§ **Aim of the task**: Examine each line of the data. Copy the line if it includes the word "worden".

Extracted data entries
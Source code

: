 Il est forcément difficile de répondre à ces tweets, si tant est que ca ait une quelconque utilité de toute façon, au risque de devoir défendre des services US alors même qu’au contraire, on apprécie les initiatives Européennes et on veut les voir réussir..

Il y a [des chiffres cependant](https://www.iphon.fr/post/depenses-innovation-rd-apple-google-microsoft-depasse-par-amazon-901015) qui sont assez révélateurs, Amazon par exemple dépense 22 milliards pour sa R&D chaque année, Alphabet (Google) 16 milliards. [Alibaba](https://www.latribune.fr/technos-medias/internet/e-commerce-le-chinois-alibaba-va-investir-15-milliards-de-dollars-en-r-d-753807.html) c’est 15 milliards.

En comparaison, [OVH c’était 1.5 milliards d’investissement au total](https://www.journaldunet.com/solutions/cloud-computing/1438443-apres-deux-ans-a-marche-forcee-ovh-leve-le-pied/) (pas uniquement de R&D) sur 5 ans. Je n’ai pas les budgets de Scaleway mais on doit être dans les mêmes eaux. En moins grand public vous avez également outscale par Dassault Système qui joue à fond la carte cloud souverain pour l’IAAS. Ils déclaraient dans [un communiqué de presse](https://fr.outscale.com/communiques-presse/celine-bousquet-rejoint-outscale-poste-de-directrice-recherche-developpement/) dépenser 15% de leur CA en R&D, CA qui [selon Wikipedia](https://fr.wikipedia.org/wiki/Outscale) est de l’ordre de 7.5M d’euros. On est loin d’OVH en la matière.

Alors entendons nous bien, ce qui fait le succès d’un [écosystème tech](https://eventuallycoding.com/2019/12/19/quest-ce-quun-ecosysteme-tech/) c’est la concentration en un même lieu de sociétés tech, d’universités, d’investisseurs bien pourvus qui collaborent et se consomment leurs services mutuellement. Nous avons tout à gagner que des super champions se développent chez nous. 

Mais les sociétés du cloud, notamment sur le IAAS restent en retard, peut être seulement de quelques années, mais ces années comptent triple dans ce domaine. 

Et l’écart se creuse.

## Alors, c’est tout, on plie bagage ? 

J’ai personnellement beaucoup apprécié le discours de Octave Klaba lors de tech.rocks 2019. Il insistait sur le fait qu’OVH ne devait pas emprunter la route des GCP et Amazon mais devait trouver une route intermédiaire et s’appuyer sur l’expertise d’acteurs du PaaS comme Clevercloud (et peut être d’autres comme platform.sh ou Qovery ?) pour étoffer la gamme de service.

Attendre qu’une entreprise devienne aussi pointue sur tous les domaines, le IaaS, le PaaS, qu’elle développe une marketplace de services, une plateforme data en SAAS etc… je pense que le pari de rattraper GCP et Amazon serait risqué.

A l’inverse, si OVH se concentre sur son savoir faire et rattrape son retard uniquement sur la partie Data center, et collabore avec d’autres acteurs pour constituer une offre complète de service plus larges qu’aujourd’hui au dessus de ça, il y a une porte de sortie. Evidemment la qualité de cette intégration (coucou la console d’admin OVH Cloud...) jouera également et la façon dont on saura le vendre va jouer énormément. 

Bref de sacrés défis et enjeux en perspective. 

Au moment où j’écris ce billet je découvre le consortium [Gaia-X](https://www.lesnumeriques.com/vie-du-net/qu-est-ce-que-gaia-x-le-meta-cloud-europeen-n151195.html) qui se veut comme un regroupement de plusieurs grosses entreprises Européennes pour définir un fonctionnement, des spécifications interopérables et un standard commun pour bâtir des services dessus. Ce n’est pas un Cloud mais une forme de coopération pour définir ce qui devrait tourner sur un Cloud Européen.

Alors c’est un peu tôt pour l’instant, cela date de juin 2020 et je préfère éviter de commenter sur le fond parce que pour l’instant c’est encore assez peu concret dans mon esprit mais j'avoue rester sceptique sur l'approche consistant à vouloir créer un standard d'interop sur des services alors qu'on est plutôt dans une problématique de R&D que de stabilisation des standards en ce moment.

---

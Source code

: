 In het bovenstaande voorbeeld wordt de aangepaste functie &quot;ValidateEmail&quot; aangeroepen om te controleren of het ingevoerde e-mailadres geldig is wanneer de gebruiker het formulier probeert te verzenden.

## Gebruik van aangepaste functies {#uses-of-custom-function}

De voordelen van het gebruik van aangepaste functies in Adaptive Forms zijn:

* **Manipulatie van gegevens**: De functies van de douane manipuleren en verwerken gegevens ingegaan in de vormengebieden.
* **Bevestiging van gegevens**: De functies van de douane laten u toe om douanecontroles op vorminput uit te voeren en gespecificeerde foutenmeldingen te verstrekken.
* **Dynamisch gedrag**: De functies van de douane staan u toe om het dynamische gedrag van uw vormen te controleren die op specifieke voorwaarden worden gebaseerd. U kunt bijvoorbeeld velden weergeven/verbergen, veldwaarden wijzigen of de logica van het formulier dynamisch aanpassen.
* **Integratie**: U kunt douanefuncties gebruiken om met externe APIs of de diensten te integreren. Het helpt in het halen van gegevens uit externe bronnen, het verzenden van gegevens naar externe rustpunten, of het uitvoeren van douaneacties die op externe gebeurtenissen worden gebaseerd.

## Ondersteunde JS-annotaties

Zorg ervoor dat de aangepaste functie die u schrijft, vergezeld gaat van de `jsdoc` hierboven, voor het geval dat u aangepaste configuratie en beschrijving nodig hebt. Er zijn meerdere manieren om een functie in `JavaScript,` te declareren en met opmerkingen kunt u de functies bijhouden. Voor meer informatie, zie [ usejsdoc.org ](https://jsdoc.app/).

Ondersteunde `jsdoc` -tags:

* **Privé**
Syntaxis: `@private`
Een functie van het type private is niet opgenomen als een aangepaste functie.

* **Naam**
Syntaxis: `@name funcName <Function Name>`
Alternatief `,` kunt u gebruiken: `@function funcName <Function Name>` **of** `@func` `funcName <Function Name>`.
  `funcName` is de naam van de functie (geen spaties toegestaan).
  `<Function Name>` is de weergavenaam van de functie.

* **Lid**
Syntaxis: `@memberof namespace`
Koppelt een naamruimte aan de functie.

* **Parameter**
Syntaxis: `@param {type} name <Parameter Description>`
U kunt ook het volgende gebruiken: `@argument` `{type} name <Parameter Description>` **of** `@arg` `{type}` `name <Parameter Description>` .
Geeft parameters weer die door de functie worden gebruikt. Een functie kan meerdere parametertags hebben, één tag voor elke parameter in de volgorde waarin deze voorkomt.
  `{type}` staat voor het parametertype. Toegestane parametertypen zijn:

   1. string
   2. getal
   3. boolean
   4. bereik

§ **Expected answer**:
* **Dynamisch gedrag**: De functies van de douane staan u toe om het dynamische gedrag van uw vormen te controleren die op specifieke voorwaarden worden gebaseerd. U kunt bijvoorbeeld velden weergeven/verbergen, veldwaarden wijzigen of de logica van het formulier dynamisch aanpassen.
* **Integratie**: U kunt douanefuncties gebruiken om met externe APIs of de diensten te integreren. Het helpt in het halen van gegevens uit externe bronnen, het verzenden van gegevens naar externe rustpunten, of het uitvoeren van douaneacties die op externe gebeurtenissen worden gebaseerd.
Geeft parameters weer die door de functie worden gebruikt. Een functie kan meerdere parametertags hebben, één tag voor elke parameter in de volgorde waarin deze voorkomt.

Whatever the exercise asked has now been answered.